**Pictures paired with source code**
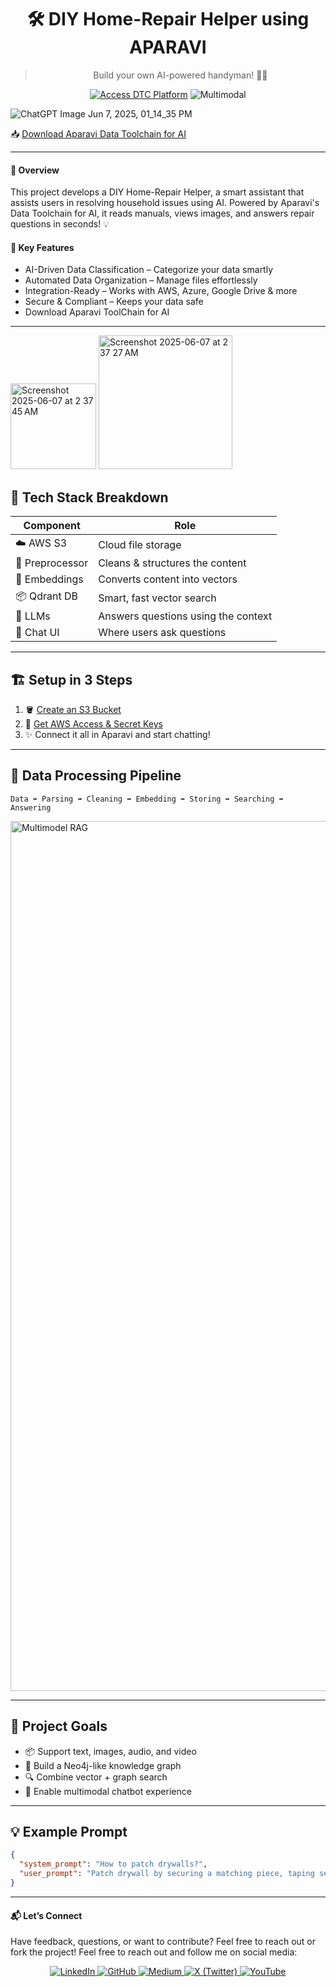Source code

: <div align="center">

# 🛠️ DIY Home-Repair Helper using APARAVI

> Build your own AI-powered handyman! 🤖🔧

[![Access DTC Platform](https://img.shields.io/badge/Launch-Data%20Toolchain-blue?style=for-the-badge&logo=aparatool)](https://dtc-dev.aparavi.com/)
![Multimodal](https://img.shields.io/badge/Multimodal-Supported-orange?style=for-the-badge)

</div>

![ChatGPT Image Jun 7, 2025, 01_14_35 PM](https://github.com/user-attachments/assets/225eafad-9be3-48ac-a51a-698a8f060f63)

📥 [Download Aparavi Data Toolchain for AI](https://aparavi.com/download-data-toolchain-for-ai/)

---

#### 📌 Overview

This project develops a DIY Home-Repair Helper, a smart assistant that assists users in resolving household issues using AI. Powered by Aparavi's Data Toolchain for AI, it reads manuals, views images, and answers repair questions in seconds! 💡

#### 🚀 Key Features

- AI-Driven Data Classification – Categorize your data smartly
- Automated Data Organization – Manage files effortlessly
- Integration-Ready – Works with AWS, Azure, Google Drive & more
- Secure & Compliant – Keeps your data safe
- Download Aparavi ToolChain for AI

---

<img width="137" alt="Screenshot 2025-06-07 at 2 37 45 AM" src="https://github.com/user-attachments/assets/fd40b218-2aa2-4a94-9911-ea3c6aefd7d1" />
<img width="214" alt="Screenshot 2025-06-07 at 2 37 27 AM" src="https://github.com/user-attachments/assets/34420111-9f8d-4f0b-bd15-8660bfe6c15f" />


## 🧩 Tech Stack Breakdown

| Component         | Role                               |
|------------------|------------------------------------|
| ☁️ AWS S3         | Cloud file storage                  |
| 🧹 Preprocessor   | Cleans & structures the content     |
| 🧠 Embeddings     | Converts content into vectors       |
| 📦 Qdrant DB      | Smart, fast vector search           |
| 🧠 LLMs           | Answers questions using the context |
| 💬 Chat UI        | Where users ask questions           |

---

## 🏗️ Setup in 3 Steps

1. 🪣 [Create an S3 Bucket](https://www.youtube.com/watch?v=9GFC6ZGMj_k&t=47s)
2. 🔑 [Get AWS Access & Secret Keys](https://www.youtube.com/watch?v=lntWTStctIE)
3. ✨ Connect it all in Aparavi and start chatting!

---

## 🔁 Data Processing Pipeline

```
Data ➡️ Parsing ➡️ Cleaning ➡️ Embedding ➡️ Storing ➡️ Searching ➡️ Answering
```
<img width="1392" alt="Multimodel RAG" src="https://github.com/user-attachments/assets/68312a36-2187-4405-9867-981e7966f281" />

---

## 🎯 Project Goals

- 📦 Support text, images, audio, and video
- 🧠 Build a Neo4j-like knowledge graph
- 🔍 Combine vector + graph search
- 💬 Enable multimodal chatbot experience

---

## 💡 Example Prompt

```json
{
  "system_prompt": "How to patch drywalls?",
  "user_prompt": "Patch drywall by securing a matching piece, taping seams, applying joint compound in layers, sanding smooth, and painting over."
}
```

---

#### 📬 Let’s Connect
Have feedback, questions, or want to contribute? Feel free to reach out or fork the project!
Feel free to reach out and follow me on social media:

<p align="center">
  <a href="https://www.linkedin.com/in/mansimore9/">
    <img src="https://img.shields.io/badge/LinkedIn-0077B5?style=for-the-badge&logo=linkedin&logoColor=white" alt="LinkedIn" />
  </a>
  <a href="https://github.com/MansiMore99">
    <img src="https://img.shields.io/badge/GitHub-181717?style=for-the-badge&logo=github&logoColor=white" alt="GitHub" />
  </a>
  <a href="https://medium.com/@mansi.more943">
    <img src="https://img.shields.io/badge/Medium-000000?style=for-the-badge&logo=medium&logoColor=white" alt="Medium" />
  </a>
  <a href="https://x.com/MansiMore99">
    <img src="https://img.shields.io/badge/X-1DA1F2?style=for-the-badge&logo=twitter&logoColor=white" alt="X (Twitter)" />
  </a>
  <a href="https://www.youtube.com/@tech_girl-m9">
    <img src="https://img.shields.io/badge/YouTube-FF0000?style=for-the-badge&logo=youtube&logoColor=white" alt="YouTube" />
  </a>
</p>
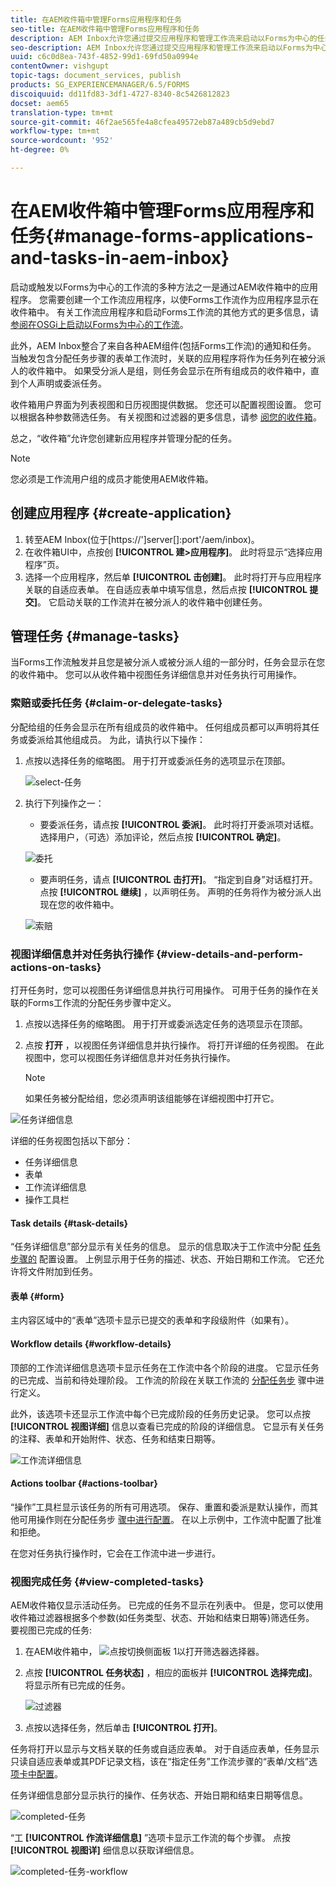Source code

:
 ```yaml
---
title: 在AEM收件箱中管理Forms应用程序和任务
seo-title: 在AEM收件箱中管理Forms应用程序和任务
description: AEM Inbox允许您通过提交应用程序和管理工作流来启动以Forms为中心的任务。
seo-description: AEM Inbox允许您通过提交应用程序和管理工作流来启动以Forms为中心的任务。
uuid: c6c0d8ea-743f-4852-99d1-69fd50a0994e
contentOwner: vishgupt
topic-tags: document_services, publish
products: SG_EXPERIENCEMANAGER/6.5/FORMS
discoiquuid: dd11fd83-3df1-4727-8340-8c5426812823
docset: aem65
translation-type: tm+mt
source-git-commit: 46f2ae565fe4a8cfea49572eb87a489cb5d9ebd7
workflow-type: tm+mt
source-wordcount: '952'
ht-degree: 0%

---
```



# 在AEM收件箱中管理Forms应用程序和任务{#manage-forms-applications-and-tasks-in-aem-inbox}

启动或触发以Forms为中心的工作流的多种方法之一是通过AEM收件箱中的应用程序。 您需要创建一个工作流应用程序，以使Forms工作流作为应用程序显示在收件箱中。 有关工作流应用程序和启动Forms工作流的其他方式的更多信息，请 [参阅在OSGi上启动以Forms为中心的工作流](../../forms/using/aem-forms-workflow.md#launch)。

此外，AEM Inbox整合了来自各种AEM组件(包括Forms工作流)的通知和任务。 当触发包含分配任务步骤的表单工作流时，关联的应用程序将作为任务列在被分派人的收件箱中。 如果受分派人是组，则任务会显示在所有组成员的收件箱中，直到个人声明或委派任务。

收件箱用户界面为列表视图和日历视图提供数据。 您还可以配置视图设置。 您可以根据各种参数筛选任务。 有关视图和过滤器的更多信息，请参 [阅您的收件箱](/help/sites-authoring/inbox.md)。

总之，“收件箱”允许您创建新应用程序并管理分配的任务。

>[!NOTE]
>
>您必须是工作流用户组的成员才能使用AEM收件箱。

## 创建应用程序 {#create-application}

1. 转至AEM Inbox(位于[https://&#39;]server[]:port&#39;/aem/inbox)。
1. 在收件箱UI中，点按创 **[!UICONTROL 建>应用程序]**。 此时将显示“选择应用程序”页。
1. 选择一个应用程序，然后单 **[!UICONTROL 击创建]**。 此时将打开与应用程序关联的自适应表单。 在自适应表单中填写信息，然后点按 **[!UICONTROL 提交]**。 它启动关联的工作流并在被分派人的收件箱中创建任务。

## 管理任务 {#manage-tasks}

当Forms工作流触发并且您是被分派人或被分派人组的一部分时，任务会显示在您的收件箱中。 您可以从收件箱中视图任务详细信息并对任务执行可用操作。

### 索赔或委托任务 {#claim-or-delegate-tasks}

分配给组的任务会显示在所有组成员的收件箱中。 任何组成员都可以声明将其任务或委派给其他组成员。 为此，请执行以下操作：

1. 点按以选择任务的缩略图。 用于打开或委派任务的选项显示在顶部。

   ![select-任务](assets/select-task.png)

1. 执行下列操作之一：

   * 要委派任务，请点按 **[!UICONTROL 委派]**。 此时将打开委派项对话框。 选择用户，（可选）添加评论，然后点按 **[!UICONTROL 确定]**。

   ![委托](assets/delegate.png)

   * 要声明任务，请点 **[!UICONTROL 击打开]**。 “指定到自身”对话框打开。 点按 **[!UICONTROL 继续]** ，以声明任务。 声明的任务将作为被分派人出现在您的收件箱中。

   ![索赔](assets/claim.png)

### 视图详细信息并对任务执行操作 {#view-details-and-perform-actions-on-tasks}

打开任务时，您可以视图任务详细信息并执行可用操作。 可用于任务的操作在关联的Forms工作流的分配任务步骤中定义。

1. 点按以选择任务的缩略图。 用于打开或委派选定任务的选项显示在顶部。
1. 点按 **打开** ，以视图任务详细信息并执行操作。 将打开详细的任务视图。 在此视图中，您可以视图任务详细信息并对任务执行操作。

   >[!NOTE]
   >
   >如果任务被分配给组，您必须声明该组能够在详细视图中打开它。

![任务详细信息](assets/task-details.png)

详细的任务视图包括以下部分：

* 任务详细信息
* 表单
* 工作流详细信息
* 操作工具栏

#### Task details {#task-details}

“任务详细信息”部分显示有关任务的信息。 显示的信息取决于工作流中分配 [任务步骤的](/help/sites-developing/workflows-step-ref.md) 配置设置。 上例显示用于任务的描述、状态、开始日期和工作流。 它还允许将文件附加到任务。

#### 表单 {#form}

主内容区域中的“表单”选项卡显示已提交的表单和字段级附件（如果有）。

#### Workflow details {#workflow-details}

顶部的工作流详细信息选项卡显示任务在工作流中各个阶段的进度。 它显示任务的已完成、当前和待处理阶段。 工作流的阶段在关联工作流的 [分配任务步](/help/sites-developing/workflows-step-ref.md) 骤中进行定义。

此外，该选项卡还显示工作流中每个已完成阶段的任务历史记录。 您可以点按 **[!UICONTROL 视图详细]** 信息以查看已完成的阶段的详细信息。 它显示有关任务的注释、表单和开始附件、状态、任务和结束日期等。

![工作流详细信息](assets/workflow-details.png)

#### Actions toolbar {#actions-toolbar}

“操作”工具栏显示该任务的所有可用选项。 保存、重置和委派是默认操作，而其他可用操作则在分配任务步 [骤中进行配置](/help/sites-developing/workflows-step-ref.md)。 在以上示例中，工作流中配置了批准和拒绝。

在您对任务执行操作时，它会在工作流中进一步进行。

### 视图完成任务 {#view-completed-tasks}

AEM收件箱仅显示活动任务。 已完成的任务不显示在列表中。 但是，您可以使用收件箱过滤器根据多个参数(如任务类型、状态、开始和结束日期等)筛选任务。 要视图已完成的任务:

1. 在AEM收件箱中， ![点按切换侧面板](assets/toggle-side-panel1.png) 1以打开筛选器选择器。
1. 点按 **[!UICONTROL 任务状态]** ，相应的面板并 **[!UICONTROL 选择完成]**。 将显示所有已完成的任务。

   ![过滤器](assets/filter.png)

1. 点按以选择任务，然后单击 **[!UICONTROL 打开]**。

任务将打开以显示与文档关联的任务或自适应表单。 对于自适应表单，任务显示只读自适应表单或其PDF记录文档，该在“指定任务”工作流步骤的“表单/文档”选 [项卡中配置](/help/sites-developing/workflows-step-ref.md)。

任务详细信息部分显示执行的操作、任务状态、开始日期和结束日期等信息。

![completed-任务](assets/completed-task.png)

“工 **[!UICONTROL 作流详细信息]** ”选项卡显示工作流的每个步骤。 点按 **[!UICONTROL 视图详]** 细信息以获取详细信息。

![completed-任务-workflow](assets/completed-task-workflow.png)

**Requirement**
Copy out, in full, each line above that has the word "style" in it.

**Task output**
[![Access DTC Platform](https://img.shields.io/badge/Launch-Data%20Toolchain-blue?style=for-the-badge&logo=aparatool)](https://dtc-dev.aparavi.com/)
![Multimodal](https://img.shields.io/badge/Multimodal-Supported-orange?style=for-the-badge)
    <img src="https://img.shields.io/badge/LinkedIn-0077B5?style=for-the-badge&logo=linkedin&logoColor=white" alt="LinkedIn" />
    <img src="https://img.shields.io/badge/GitHub-181717?style=for-the-badge&logo=github&logoColor=white" alt="GitHub" />
    <img src="https://img.shields.io/badge/Medium-000000?style=for-the-badge&logo=medium&logoColor=white" alt="Medium" />
    <img src="https://img.shields.io/badge/X-1DA1F2?style=for-the-badge&logo=twitter&logoColor=white" alt="X (Twitter)" />
    <img src="https://img.shields.io/badge/YouTube-FF0000?style=for-the-badge&logo=youtube&logoColor=white" alt="YouTube" />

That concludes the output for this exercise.